In the next five years, ultra-high net worth families in Asia will see a huge wave of succession, said Anurag Mahesh, APAC head for UBS's global family office group, on the sidelines of the Global Family Office Summit in Hong Kong.
During that period, "about one-third of [Asia Pacific's] wealth is going to change hands, against 15 percent globally," Mahesh said.
Ultra high-net worth is an exclusive category — it's defined as someone with at least $30 million of investable assets — and there were only 46,080 such individuals in Asia last year, according to Knight Frank's 2017 wealth report.
According to that report, the total 2016 wealth of those individuals in Asia was about $4.84 trillion.

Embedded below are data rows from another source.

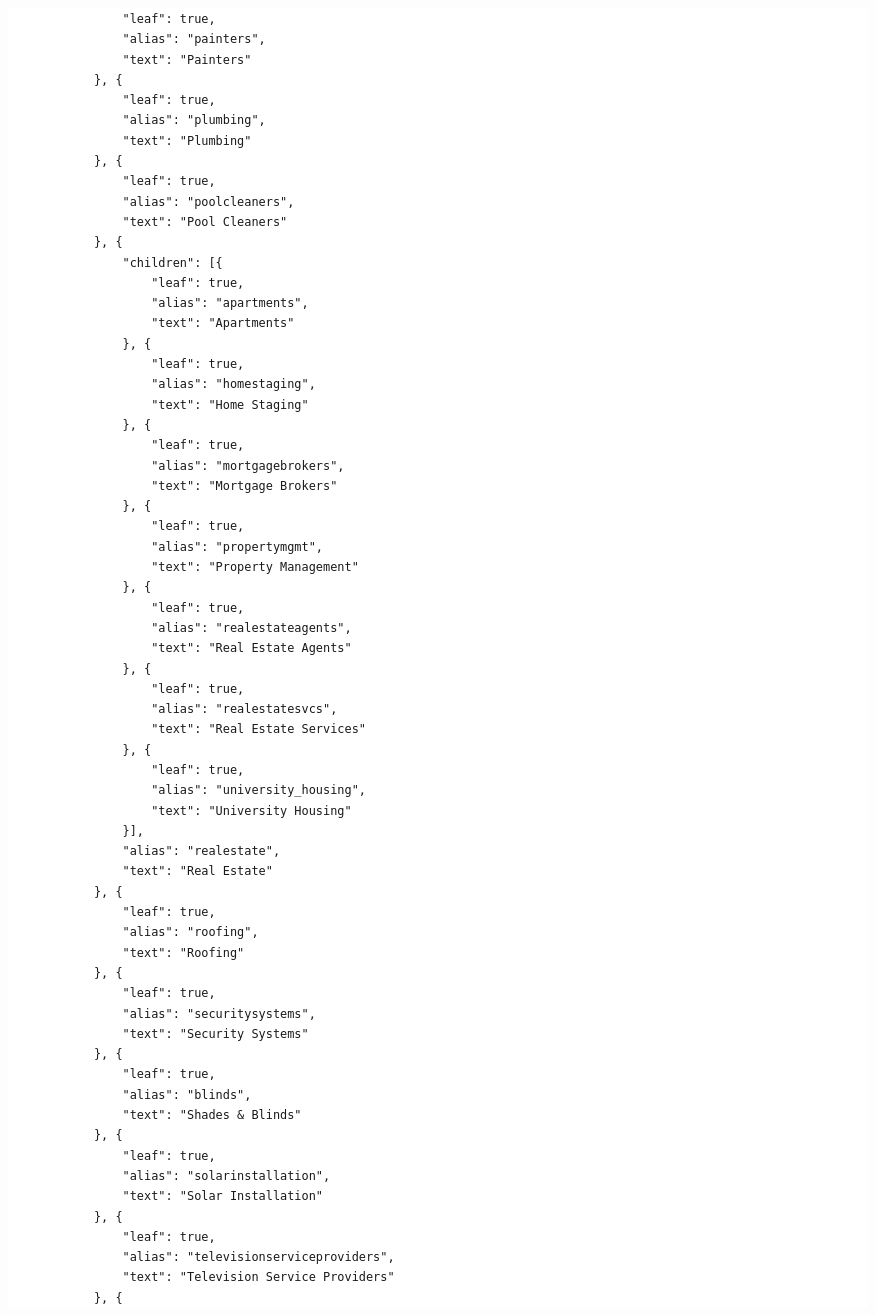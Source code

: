                     "leaf": true,
                    "alias": "painters",
                    "text": "Painters"
                }, {
                    "leaf": true,
                    "alias": "plumbing",
                    "text": "Plumbing"
                }, {
                    "leaf": true,
                    "alias": "poolcleaners",
                    "text": "Pool Cleaners"
                }, {
                    "children": [{
                        "leaf": true,
                        "alias": "apartments",
                        "text": "Apartments"
                    }, {
                        "leaf": true,
                        "alias": "homestaging",
                        "text": "Home Staging"
                    }, {
                        "leaf": true,
                        "alias": "mortgagebrokers",
                        "text": "Mortgage Brokers"
                    }, {
                        "leaf": true,
                        "alias": "propertymgmt",
                        "text": "Property Management"
                    }, {
                        "leaf": true,
                        "alias": "realestateagents",
                        "text": "Real Estate Agents"
                    }, {
                        "leaf": true,
                        "alias": "realestatesvcs",
                        "text": "Real Estate Services"
                    }, {
                        "leaf": true,
                        "alias": "university_housing",
                        "text": "University Housing"
                    }],
                    "alias": "realestate",
                    "text": "Real Estate"
                }, {
                    "leaf": true,
                    "alias": "roofing",
                    "text": "Roofing"
                }, {
                    "leaf": true,
                    "alias": "securitysystems",
                    "text": "Security Systems"
                }, {
                    "leaf": true,
                    "alias": "blinds",
                    "text": "Shades & Blinds"
                }, {
                    "leaf": true,
                    "alias": "solarinstallation",
                    "text": "Solar Installation"
                }, {
                    "leaf": true,
                    "alias": "televisionserviceproviders",
                    "text": "Television Service Providers"
                }, {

Younger Asian economies, according to the UBS and PwC Billionaires Report 2016, will soon see their "first-ever major inter-generational wealth transfer." Meanwhile, 90 percent of billionaire fortunes do not survive beyond the first and second generations, according to the report, which signals the rising need for family offices in Asia.
And that's when more ultra-wealthy individuals look for help from asset managers and wealth managers "to put in a governance structure… and articulate investment philosophy within the family," Mahesh said on CNBC's "Squawk Box."
Traditionally, Asian family offices have taken a low-risk approach, but they have been moving toward increasing their "allocation to emerging and developed equities," Mahesh said.
Breaking away from their usual "do-it-yourself approach," Asian family offices have in the past two years moved more toward a western model, allocating more money to discretionary areas they may understand less, according to Mahesh.
Another trend, he said, is that wealthy individuals are consolidating who manages their funds: "They have figured out that there is no real point in actually diversifying their wealth between four or five banks because you're not going to get that level of service that you increasingly need."